Janet Biehl opened her speech discussing how the book was supportive of the idea of a stateless society, the story of which began with the Sykes-Picot Agreement in the early twentieth century which saw the creation of artificial states in which the Kurds were divided by Britain and France. She argued that in facing assimilation projects from Arab and Turkish governments, that Kurds ultimately came to be against the idea of the state. She then commented on the conflict between the Turkish State and Kurdistan Workers’ Party (PKK) insurgency, which began in the 1980s and continues at present. She then elaborated on the notion of decentralisation and libertarianism from an American left wing perspective, and how this ultimately influenced the present goal of Kurdish movements of democratic confederalism, which seeks to establish society-led autonomous governmental units such as the Rojava canton in Syria without a state. She added that among the key principle of these are ethnic and religious co-existence, ecology and the liberation of women. She also argued that both gender oppression and inter-communal tension was often re-enforced by the state which would develop institutions and require one dominant ethno-religious identity. She continued to add that society-led academies which are decentralised and non-statist are also providing education in Rojava. She argued that people’s and women’s protection units which also replace the necessity for a standing military.

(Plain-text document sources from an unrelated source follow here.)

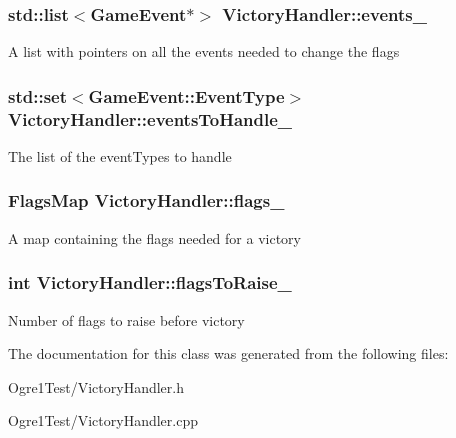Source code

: \subsubsection[{\texorpdfstring{events\+\_\+}{events_}}]{\setlength{\rightskip}{0pt plus 5cm}std\+::list$<${\bf Game\+Event}$\ast$$>$ Victory\+Handler\+::events\+\_\+\hspace{0.3cm}{\ttfamily [protected]}}\hypertarget{class_victory_handler_a632e68ca2b6ffd913d5e27fc33f08123}{}\label{class_victory_handler_a632e68ca2b6ffd913d5e27fc33f08123}
A list with pointers on all the events needed to change the flags 
\subsubsection[{\texorpdfstring{events\+To\+Handle\+\_\+}{eventsToHandle_}}]{\setlength{\rightskip}{0pt plus 5cm}std\+::set$<$Game\+Event\+::\+Event\+Type$>$ Victory\+Handler\+::events\+To\+Handle\+\_\+\hspace{0.3cm}{\ttfamily [protected]}}\hypertarget{class_victory_handler_ad77dbdde03da886a905c4daa274c4a0a}{}\label{class_victory_handler_ad77dbdde03da886a905c4daa274c4a0a}
The list of the event\+Types to handle 
\subsubsection[{\texorpdfstring{flags\+\_\+}{flags_}}]{\setlength{\rightskip}{0pt plus 5cm}Flags\+Map Victory\+Handler\+::flags\+\_\+\hspace{0.3cm}{\ttfamily [protected]}}\hypertarget{class_victory_handler_a01fcaa39ade4234c761326e1f262b822}{}\label{class_victory_handler_a01fcaa39ade4234c761326e1f262b822}
A map containing the flags needed for a victory 
\subsubsection[{\texorpdfstring{flags\+To\+Raise\+\_\+}{flagsToRaise_}}]{\setlength{\rightskip}{0pt plus 5cm}int Victory\+Handler\+::flags\+To\+Raise\+\_\+\hspace{0.3cm}{\ttfamily [protected]}}\hypertarget{class_victory_handler_ad692ca6b37d7e31e0b1bb8903a30d4f0}{}\label{class_victory_handler_ad692ca6b37d7e31e0b1bb8903a30d4f0}
Number of flags to raise before victory 

The documentation for this class was generated from the following files\+:\begin{DoxyCompactItemize}
\item 
Ogre1\+Test/Victory\+Handler.\+h\item 
Ogre1\+Test/Victory\+Handler.\+cpp\end{DoxyCompactItemize}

Ercan Ayboga began by discussing the role of Kurdish groups from Rojava from the 1980s in armed conflicts both in Iraq and Turkey’s Kurdish regions. He added that many families are split by borders in this region. He stated that after the year 2011, the Rojava Kurds who are the poorest Kurds in the Middle East created a revolution at a time when no one expected. He explained that the revolution came because the Kurdish population in this area were capable of organising themselves effectively, which led to the creation of the organisations such as the Kurdish National Council in Syria. He added that these movements do no want a nation-state but instead a democratic society to govern it, with greater direct involvement of the society at large. He explained that these groups in Rojava refer to the 19.07.2012 as where start of this revolution, and from then on, communes of around 30-400 households and neighbourhood councils began to take responsibility for administration along with a district people’s council and at the top level the “People’s Council of West Kurdistan” (MGRK).

The speeches were followed by some concluding thoughts from the chair, a question and answer session and a discussion.

Summarised by Edward Rowe. 


Speaker biographies

Ercan Ayboga is an environmental engineer and activist. Formerly living and co-founding the Tatort Kurdistan Campaign in Germany, now he lives in North Kurdistan and is politically involved in the Mesopotamian Ecology Movement, particularly in water struggles.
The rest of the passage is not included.